Dick Rutter expertly guides his Jeep Grand Cherokee through the gray maze of streets on Alameda Point, and each turn yields fresh details that bring the silent, moldering buildings that line those streets back to life.

Here are the Bachelor Officers Quarters, where Rutter lived for three years in the early 1970s when he was a Navy navigator; further along the route is the control tower where he worked 24-hour watches, and enjoyed sunrises and sunsets. Another turn yields the base’s old church.

“I went to too many funerals in this building,” Rutter intones, as he pushes the aging Cherokee against a thick wind on a blustery February day.

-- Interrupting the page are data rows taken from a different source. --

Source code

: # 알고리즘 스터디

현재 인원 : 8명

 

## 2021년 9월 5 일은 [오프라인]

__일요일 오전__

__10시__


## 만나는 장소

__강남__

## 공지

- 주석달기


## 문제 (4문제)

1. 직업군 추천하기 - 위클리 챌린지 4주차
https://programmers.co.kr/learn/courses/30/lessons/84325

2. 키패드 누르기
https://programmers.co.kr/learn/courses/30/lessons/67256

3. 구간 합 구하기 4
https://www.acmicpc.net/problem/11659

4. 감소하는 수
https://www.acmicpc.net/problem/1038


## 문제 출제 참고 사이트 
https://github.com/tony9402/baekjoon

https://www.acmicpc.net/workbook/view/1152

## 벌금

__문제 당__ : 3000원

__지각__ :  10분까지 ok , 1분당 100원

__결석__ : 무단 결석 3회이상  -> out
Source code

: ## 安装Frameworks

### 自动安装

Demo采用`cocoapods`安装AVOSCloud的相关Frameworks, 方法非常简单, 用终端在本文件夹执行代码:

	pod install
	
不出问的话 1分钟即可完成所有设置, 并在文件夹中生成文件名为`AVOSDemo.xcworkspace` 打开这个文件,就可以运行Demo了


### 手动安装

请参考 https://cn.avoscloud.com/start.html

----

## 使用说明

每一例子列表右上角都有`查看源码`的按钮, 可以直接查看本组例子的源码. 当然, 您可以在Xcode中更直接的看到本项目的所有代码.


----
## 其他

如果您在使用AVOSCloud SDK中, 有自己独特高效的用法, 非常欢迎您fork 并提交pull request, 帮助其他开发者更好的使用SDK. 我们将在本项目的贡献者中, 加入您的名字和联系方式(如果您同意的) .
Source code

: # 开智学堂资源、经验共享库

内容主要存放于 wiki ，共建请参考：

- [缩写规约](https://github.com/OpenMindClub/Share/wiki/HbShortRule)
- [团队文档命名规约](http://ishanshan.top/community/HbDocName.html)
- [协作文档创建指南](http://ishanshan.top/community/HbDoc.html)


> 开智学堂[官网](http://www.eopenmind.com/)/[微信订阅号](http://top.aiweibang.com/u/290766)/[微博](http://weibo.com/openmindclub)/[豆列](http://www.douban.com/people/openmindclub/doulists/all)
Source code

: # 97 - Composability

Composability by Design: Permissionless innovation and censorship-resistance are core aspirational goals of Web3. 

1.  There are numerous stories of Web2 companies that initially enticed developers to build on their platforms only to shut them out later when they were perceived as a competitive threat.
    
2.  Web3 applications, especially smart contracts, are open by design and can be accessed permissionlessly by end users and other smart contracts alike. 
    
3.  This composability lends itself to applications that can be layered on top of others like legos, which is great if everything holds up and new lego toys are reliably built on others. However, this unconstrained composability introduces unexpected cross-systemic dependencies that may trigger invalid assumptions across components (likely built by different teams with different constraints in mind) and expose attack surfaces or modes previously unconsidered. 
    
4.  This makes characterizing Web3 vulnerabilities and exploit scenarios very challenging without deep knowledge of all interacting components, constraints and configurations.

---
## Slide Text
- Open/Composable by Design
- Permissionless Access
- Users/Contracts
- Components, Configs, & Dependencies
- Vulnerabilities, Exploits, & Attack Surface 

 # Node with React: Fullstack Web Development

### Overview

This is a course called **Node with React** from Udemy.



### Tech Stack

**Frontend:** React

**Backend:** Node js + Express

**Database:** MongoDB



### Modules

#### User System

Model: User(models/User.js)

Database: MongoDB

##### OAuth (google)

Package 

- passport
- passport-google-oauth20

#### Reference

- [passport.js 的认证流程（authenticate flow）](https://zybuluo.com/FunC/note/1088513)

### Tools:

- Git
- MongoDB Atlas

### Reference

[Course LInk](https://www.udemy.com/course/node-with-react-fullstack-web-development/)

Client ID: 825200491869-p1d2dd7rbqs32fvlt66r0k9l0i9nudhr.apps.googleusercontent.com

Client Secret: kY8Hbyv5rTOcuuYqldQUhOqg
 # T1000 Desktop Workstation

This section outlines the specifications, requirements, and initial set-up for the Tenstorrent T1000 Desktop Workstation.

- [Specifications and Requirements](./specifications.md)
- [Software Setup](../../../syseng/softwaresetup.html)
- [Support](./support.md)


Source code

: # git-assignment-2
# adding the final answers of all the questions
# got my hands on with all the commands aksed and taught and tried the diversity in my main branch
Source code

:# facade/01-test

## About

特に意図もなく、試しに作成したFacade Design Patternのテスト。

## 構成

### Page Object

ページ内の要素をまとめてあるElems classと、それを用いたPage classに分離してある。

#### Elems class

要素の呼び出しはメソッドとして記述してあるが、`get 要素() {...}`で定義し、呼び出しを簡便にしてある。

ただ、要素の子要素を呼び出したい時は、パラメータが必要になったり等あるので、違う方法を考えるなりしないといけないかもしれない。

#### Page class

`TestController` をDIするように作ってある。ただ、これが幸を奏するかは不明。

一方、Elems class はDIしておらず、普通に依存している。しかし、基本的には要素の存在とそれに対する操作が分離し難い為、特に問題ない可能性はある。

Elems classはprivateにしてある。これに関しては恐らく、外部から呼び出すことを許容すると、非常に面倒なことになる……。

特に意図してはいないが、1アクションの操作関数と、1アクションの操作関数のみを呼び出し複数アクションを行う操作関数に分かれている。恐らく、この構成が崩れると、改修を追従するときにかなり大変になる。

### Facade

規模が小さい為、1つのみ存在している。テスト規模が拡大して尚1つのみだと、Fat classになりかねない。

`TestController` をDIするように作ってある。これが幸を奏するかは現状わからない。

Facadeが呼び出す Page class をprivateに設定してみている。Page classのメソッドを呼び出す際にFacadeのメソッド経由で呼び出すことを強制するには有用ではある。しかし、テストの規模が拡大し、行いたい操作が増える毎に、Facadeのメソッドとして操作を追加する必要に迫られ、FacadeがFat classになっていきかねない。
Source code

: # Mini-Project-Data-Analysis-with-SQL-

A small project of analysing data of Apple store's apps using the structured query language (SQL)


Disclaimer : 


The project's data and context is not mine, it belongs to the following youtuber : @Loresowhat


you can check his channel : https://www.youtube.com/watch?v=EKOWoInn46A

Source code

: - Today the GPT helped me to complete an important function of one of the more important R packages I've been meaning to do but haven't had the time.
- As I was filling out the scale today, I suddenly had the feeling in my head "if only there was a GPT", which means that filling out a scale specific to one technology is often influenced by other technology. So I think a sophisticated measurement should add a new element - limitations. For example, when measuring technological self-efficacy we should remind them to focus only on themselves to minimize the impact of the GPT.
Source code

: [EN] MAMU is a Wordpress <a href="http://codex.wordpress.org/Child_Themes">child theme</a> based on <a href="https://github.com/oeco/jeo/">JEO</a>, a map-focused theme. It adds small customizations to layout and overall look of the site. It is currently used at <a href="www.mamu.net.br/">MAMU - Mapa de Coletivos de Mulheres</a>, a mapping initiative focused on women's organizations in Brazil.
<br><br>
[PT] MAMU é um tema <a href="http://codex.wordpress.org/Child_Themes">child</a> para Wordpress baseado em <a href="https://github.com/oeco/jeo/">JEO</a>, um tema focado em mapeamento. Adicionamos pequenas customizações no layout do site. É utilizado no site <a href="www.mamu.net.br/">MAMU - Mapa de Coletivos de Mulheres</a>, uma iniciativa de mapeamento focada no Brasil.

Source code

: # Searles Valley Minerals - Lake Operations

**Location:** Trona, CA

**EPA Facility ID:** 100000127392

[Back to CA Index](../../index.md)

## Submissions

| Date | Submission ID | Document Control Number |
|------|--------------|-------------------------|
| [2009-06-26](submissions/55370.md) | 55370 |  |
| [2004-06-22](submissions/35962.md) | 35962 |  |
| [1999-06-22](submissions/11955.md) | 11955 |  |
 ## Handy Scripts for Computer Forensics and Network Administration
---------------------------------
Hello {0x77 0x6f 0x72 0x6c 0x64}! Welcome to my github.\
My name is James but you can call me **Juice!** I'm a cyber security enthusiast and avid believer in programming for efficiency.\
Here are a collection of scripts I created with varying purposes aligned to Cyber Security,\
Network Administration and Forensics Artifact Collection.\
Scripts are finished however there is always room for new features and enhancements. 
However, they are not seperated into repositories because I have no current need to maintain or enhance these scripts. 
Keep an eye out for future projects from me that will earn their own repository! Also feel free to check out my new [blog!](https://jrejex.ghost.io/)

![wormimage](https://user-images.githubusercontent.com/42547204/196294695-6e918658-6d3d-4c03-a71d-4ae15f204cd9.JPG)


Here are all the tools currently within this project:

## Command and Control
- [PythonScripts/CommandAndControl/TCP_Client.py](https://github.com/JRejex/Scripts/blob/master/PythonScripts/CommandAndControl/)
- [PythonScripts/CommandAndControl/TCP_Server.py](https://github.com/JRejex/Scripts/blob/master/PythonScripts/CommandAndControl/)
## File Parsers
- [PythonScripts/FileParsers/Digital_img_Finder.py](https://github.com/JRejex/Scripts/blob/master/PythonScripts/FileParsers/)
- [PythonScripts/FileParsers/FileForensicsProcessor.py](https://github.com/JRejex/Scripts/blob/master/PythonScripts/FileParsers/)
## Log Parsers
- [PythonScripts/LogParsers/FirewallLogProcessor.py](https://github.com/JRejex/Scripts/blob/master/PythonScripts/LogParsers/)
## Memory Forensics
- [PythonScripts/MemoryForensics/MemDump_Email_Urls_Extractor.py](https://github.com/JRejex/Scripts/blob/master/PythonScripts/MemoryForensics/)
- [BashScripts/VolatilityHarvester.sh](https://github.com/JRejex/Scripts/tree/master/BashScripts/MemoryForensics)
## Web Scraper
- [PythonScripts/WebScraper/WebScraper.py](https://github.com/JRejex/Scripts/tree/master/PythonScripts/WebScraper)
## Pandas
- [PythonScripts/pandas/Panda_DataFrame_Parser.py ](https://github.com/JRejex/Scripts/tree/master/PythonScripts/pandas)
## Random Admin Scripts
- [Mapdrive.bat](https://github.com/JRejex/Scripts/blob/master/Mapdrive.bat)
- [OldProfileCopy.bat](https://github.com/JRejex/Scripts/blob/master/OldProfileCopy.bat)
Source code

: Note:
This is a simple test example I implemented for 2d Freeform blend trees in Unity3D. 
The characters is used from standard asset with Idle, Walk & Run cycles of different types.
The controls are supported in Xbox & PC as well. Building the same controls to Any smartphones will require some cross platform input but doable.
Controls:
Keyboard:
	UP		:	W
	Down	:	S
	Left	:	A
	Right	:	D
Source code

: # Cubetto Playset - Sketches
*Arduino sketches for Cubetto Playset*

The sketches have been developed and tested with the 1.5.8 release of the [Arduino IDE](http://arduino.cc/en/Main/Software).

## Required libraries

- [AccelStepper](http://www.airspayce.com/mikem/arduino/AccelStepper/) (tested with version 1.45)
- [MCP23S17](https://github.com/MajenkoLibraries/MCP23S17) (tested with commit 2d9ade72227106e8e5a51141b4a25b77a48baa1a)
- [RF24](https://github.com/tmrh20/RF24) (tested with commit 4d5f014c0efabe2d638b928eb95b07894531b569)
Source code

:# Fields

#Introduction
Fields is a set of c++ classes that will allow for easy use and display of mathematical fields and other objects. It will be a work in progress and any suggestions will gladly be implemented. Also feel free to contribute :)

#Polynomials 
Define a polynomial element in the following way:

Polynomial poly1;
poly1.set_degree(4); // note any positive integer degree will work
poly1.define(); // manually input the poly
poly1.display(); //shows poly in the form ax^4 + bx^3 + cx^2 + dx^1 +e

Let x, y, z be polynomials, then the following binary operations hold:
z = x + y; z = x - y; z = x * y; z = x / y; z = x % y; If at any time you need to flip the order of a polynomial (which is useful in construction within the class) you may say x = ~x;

For the last decade, the architect and preservationist has been on a final mission at the former Naval Air Station: He’s trying to save dozens of Alameda Point’s historic buildings from the wrecking ball, including some that Rutter said offer examples of Navy buildings that were once prevalent across the globe but are now only still standing on the former base. But Rutter’s efforts to save and reuse the base’s historic Art Deco and Streamline Moderne buildings have been complicated by the city’s ongoing inability to develop the Point, or even to come up with a generally accepted plan for moving forward.

Federal money to pay for upgrades at the Point, including the 87 buildings that the federal government has deemed historic is long gone, according to one policymaker who has been active in efforts to reuse them. And along with deteriorating conditions, efforts to lease the buildings to companies that could help finance repair efforts and put eyes on the base – something preservationists have been pushing the city to do – have faced challenges from developers and the Navy cleanup process.

Some of the buildings are still in good shape, Rutter says. But he’s not sure how much longer others he’s trying to save can hold out against the ravages of vandals, squatters, copper thieves – or time.

“This stuff all looks so sad compared to when the Navy was here,” Rutter says after detailing the damage vandals and thieves have done to the BOQ, his onetime home. “I think we’re on the edge at this point.”